Exercise requirements
The answer is a stretch of the material below, returned exactly: the line containing "A. The time", the line containing "D. remove method", and all lines between.

Available data
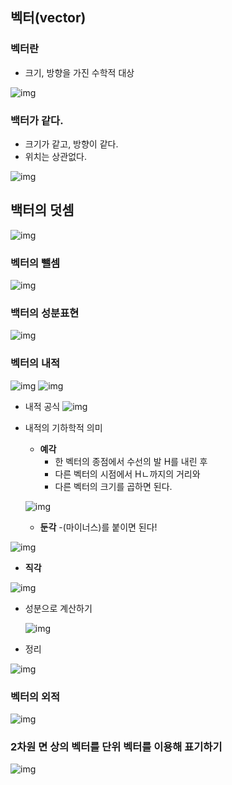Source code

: ## 벡터(vector)


### 벡터란
- 크기, 방향을 가진 수학적 대상

![img](Img/vector1.png)


### 백터가 같다.
- 크기가 같고, 방향이 같다.
- 위치는 상관없다.

![img](Img/vector2.png)


## 백터의 덧셈

![img](Img/vector3.png)


### 벡터의 뺄셈

![img](Img/vector4.png)

### 백터의 성분표현

![img](Img/vector5.png)



### 벡터의 내적  
![img](Img/vector6.png)
![img](Img/vector7.png)

- 내적 공식 
![img](Img/vector8.png)

- 내적의 기하학적 의미
  - **예각**
    - 한 벡터의 종점에서 수선의 발 H를 내린 후
    - 다른 벡터의 시점에서 Hㄴ까지의 거리와
    - 다른 벡터의 크기를 곱하면 된다.
   
  ![img](Img/vector9.png)
  
  - **둔각**
    -(마이너스)를 붙이면 된다!

 ![img](Img/vector10.png)

  - **직각**

  ![img](Img/vector11.png)


- 성분으로 계산하기 

  ![img](Img/vector12.png)


- 정리

![img](Img/vector13.png)



### 벡터의 외적

![img](Img/vector14.png)




### 2차원 면 상의 벡터를 단위 벡터를 이용해 표기하기


![img](Img/vector15.png)










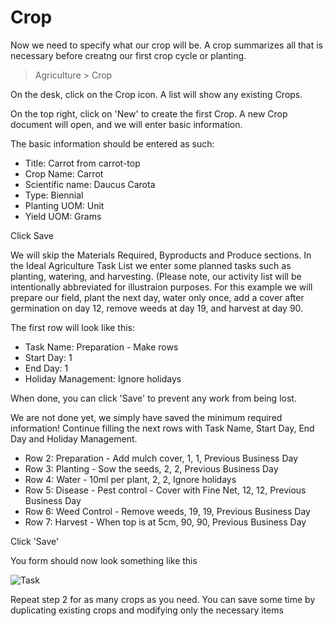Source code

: <!-- add-breadcrumbs -->
# Crop 

Now we need to specify what our crop will be. A crop summarizes all that is necessary before creatng our first crop cycle or planting.

> Agriculture > Crop

On the desk, click on the Crop icon. A list will show any existing Crops.

On the top right, click on 'New'  to create the first Crop. A new Crop document will open, and we will enter basic information.

The basic information should be entered as such:

* Title: Carrot from carrot-top
* Crop Name: Carrot
* Scientific name: Daucus Carota
* Type: Biennial
* Planting UOM: Unit
* Yield UOM: Grams

Click Save 

We will skip the Materials Required, Byproducts and Produce sections. In the Ideal Agriculture Task List we enter some planned tasks such as planting, watering, and harvesting. (Please note, our activity list will be intentionally abbreviated for illustraion purposes. For this example we will prepare our field, plant the next day, water only once, add a cover after germination on day 12, remove weeds at day 19, and harvest at day 90.

The first row will look like this:

* Task Name: Preparation - Make rows
* Start Day: 1
* End Day: 1
* Holiday Management: Ignore holidays

When done, you can click 'Save' to prevent any work from being lost.

We are not done yet, we simply have saved the minimum required information!
Continue filling the next rows with Task Name, Start Day, End Day and Holiday Management.


* Row 2: Preparation - Add mulch cover, 1, 1, Previous Business Day
* Row 3: Planting - Sow the seeds, 2, 2, Previous Business Day
* Row 4: Water - 10ml per plant, 2, 2, Ignore holidays
* Row 5: Disease - Pest control - Cover with Fine Net, 12, 12, Previous Business Day
* Row 6: Weed Control - Remove weeds, 19, 19, Previous Business Day
* Row 7: Harvest - When top is at 5cm, 90, 90, Previous Business Day

Click 'Save'

You form should now look something like this

<img class="screenshot" alt="Task" src="/docs/assets/img/agriculture/crops_and_land/crop.png">

Repeat step 2 for as many crops as you need. You can save some time by duplicating existing crops and modifying only the necessary items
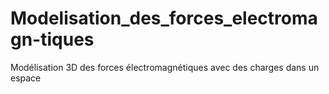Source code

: # Modelisation_des_forces_electromagn-tiques
Modélisation 3D des forces électromagnétiques avec des charges dans un espace
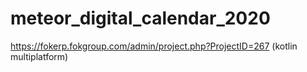 # meteor_digital_calendar_2020

https://fokerp.fokgroup.com/admin/project.php?ProjectID=267 (kotlin multiplatform)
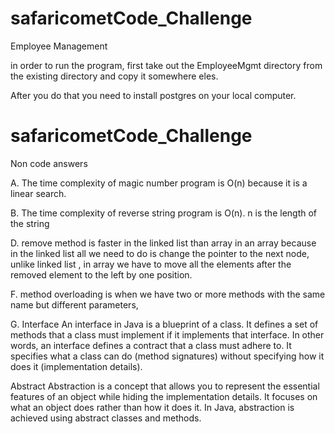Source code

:# safaricometCode_Challenge

Employee Management

in order to run the program, first take out the EmployeeMgmt directory from the existing directory and copy it somewhere eles.

After you do that you need to install postgres on your local computer.


# safaricometCode_Challenge

Non code answers

A. The time complexity of magic number program is O(n) because it is a linear search.

B. The time complexity of reverse string program is O(n). n is the length of the string

D. remove method is faster in the linked list than array in an array because in the linked list 
    all we need to do is change the pointer to the next node, unlike linked list , in array
    we have to move all the elements after the removed element to the left by one position.

F. method overloading is when we have two or more methods with the same name but different parameters, 

G. Interface
        An interface in Java is a blueprint of a class. It defines a set of methods that a class must implement if it implements that interface. In other words, 
        an interface defines a contract that a class must adhere to. It specifies what a class can do (method signatures) without specifying how it does it (implementation details).

   Abstract
        Abstraction is a concept that allows you to represent the essential features of an object while hiding the implementation details. 
        It focuses on what an object does rather than how it does it. In Java, abstraction is achieved using abstract classes and methods.



                 


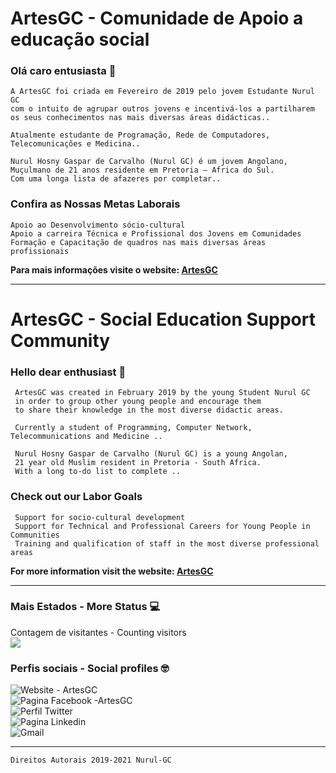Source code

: # ArtesGC - Comunidade de Apoio a educação social

### Olá caro entusiasta 👋

    A ArtesGC foi criada em Fevereiro de 2019 pelo jovem Estudante Nurul GC
    com o intuito de agrupar outros jovens e incentivá-los a partilharem
    os seus conhecimentos nas mais diversas áreas didácticas..

    Atualmente estudante de Programação, Rede de Computadores, Telecomunicações e Medicina..

    Nurul Hosny Gaspar de Carvalho (Nurul GC) é um jovem Angolano,
    Muçulmano de 21 anos residente em Pretoria – Africa do Sul.
    Com uma longa lista de afazeres por completar..

### Confira as Nossas Metas Laborais

    Apoio ao Desenvolvimento sócio-cultural
    Apoio a carreira Técnica e Profissional dos Jovens em Comunidades
    Formação e Capacitação de quadros nas mais diversas áreas profissionais

**Para mais informações visite o website: [ArtesGC](https://artesgc.home.blog)**

---

# ArtesGC - Social Education Support Community

### Hello dear enthusiast 👋

     ArtesGC was created in February 2019 by the young Student Nurul GC
     in order to group other young people and encourage them
     to share their knowledge in the most diverse didactic areas.

     Currently a student of Programming, Computer Network, Telecommunications and Medicine ..

     Nurul Hosny Gaspar de Carvalho (Nurul GC) is a young Angolan,
     21 year old Muslim resident in Pretoria - South Africa.
     With a long to-do list to complete ..

### Check out our Labor Goals

     Support for socio-cultural development
     Support for Technical and Professional Careers for Young People in Communities
     Training and qualification of staff in the most diverse professional areas

**For more information visit the website: [ArtesGC](https://artesgc.home.blog)**

---

### Mais Estados - More Status 💻

Contagem de visitantes - Counting visitors \
![](https://profile-counter.glitch.me/ArtesGC/count.svg)

### Perfis sociais - Social profiles 🤓

![Website - ArtesGC](https://img.shields.io/badge/-Github-000?style=flat-circle&logo=Github&logoColor=white&link=https://artesgc.home.blog/) \
![Pagina Facebook -ArtesGC](https://img.shields.io/badge/-facebook-blue?style=flat-circle&logo=Facebook&logoColor=white&link=https://www.facebook.com/artesgc.home.blog/) \
![Perfil Twitter](https://img.shields.io/badge/-twitter-blue?style=flat-circle&logo=Twitter&logoColor=white&link=https://twitter.com/NurulGC3) \
![Pagina Linkedin](https://img.shields.io/badge/-LinkedIn-blue?style=flat-circle&logo=Linkedin&logoColor=white&link=https://www.linkedin.com/company/artesgc/) \
![Gmail](https://img.shields.io/badge/-Gmail-c14438?style=flat-circle&logo=Gmail&logoColor=white&link=mailto:nuruldecarvalho@gmail.com)

---

`Direitos Autorais 2019-2021 Nurul-GC`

Exercise answer
A. The time complexity of magic number program is O(n) because it is a linear search.

B. The time complexity of reverse string program is O(n). n is the length of the string

D. remove method is faster in the linked list than array in an array because in the linked list 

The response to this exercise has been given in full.